Saved data entries
——

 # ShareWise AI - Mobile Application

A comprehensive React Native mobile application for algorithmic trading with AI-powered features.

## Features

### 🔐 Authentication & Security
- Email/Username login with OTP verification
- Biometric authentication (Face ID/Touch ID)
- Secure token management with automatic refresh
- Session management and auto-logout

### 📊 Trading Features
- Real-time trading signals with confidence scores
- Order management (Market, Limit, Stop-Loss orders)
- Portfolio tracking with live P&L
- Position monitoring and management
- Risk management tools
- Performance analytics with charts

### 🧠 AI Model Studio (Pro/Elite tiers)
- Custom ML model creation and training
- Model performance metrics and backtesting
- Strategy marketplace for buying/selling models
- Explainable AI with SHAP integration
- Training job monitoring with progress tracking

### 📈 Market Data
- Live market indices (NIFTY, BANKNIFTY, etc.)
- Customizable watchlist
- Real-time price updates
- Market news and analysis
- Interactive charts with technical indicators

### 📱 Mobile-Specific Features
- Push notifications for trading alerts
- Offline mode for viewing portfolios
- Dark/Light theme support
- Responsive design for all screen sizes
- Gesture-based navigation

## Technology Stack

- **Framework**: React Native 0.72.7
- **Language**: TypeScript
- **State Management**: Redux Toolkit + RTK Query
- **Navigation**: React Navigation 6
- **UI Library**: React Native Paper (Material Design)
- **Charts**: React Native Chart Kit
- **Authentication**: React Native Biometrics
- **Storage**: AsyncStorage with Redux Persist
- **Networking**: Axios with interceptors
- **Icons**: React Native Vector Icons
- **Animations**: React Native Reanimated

——

**Task instructions**
The response should contain each record above, retyped exactly.

**Answer section**
 # ShareWise AI - Mobile Application

A comprehensive React Native mobile application for algorithmic trading with AI-powered features.

## Features

### 🔐 Authentication & Security
- Email/Username login with OTP verification
- Biometric authentication (Face ID/Touch ID)
- Secure token management with automatic refresh
- Session management and auto-logout

### 📊 Trading Features
- Real-time trading signals with confidence scores
- Order management (Market, Limit, Stop-Loss orders)
- Portfolio tracking with live P&L
- Position monitoring and management
- Risk management tools
- Performance analytics with charts

### 🧠 AI Model Studio (Pro/Elite tiers)
- Custom ML model creation and training
- Model performance metrics and backtesting
- Strategy marketplace for buying/selling models
- Explainable AI with SHAP integration
- Training job monitoring with progress tracking

### 📈 Market Data
- Live market indices (NIFTY, BANKNIFTY, etc.)
- Customizable watchlist
- Real-time price updates
- Market news and analysis
- Interactive charts with technical indicators

### 📱 Mobile-Specific Features
- Push notifications for trading alerts
- Offline mode for viewing portfolios
- Dark/Light theme support
- Responsive design for all screen sizes
- Gesture-based navigation

## Technology Stack

- **Framework**: React Native 0.72.7
- **Language**: TypeScript
- **State Management**: Redux Toolkit + RTK Query
- **Navigation**: React Navigation 6
- **UI Library**: React Native Paper (Material Design)
- **Charts**: React Native Chart Kit
- **Authentication**: React Native Biometrics
- **Storage**: AsyncStorage with Redux Persist
- **Networking**: Axios with interceptors
- **Icons**: React Native Vector Icons
- **Animations**: React Native Reanimated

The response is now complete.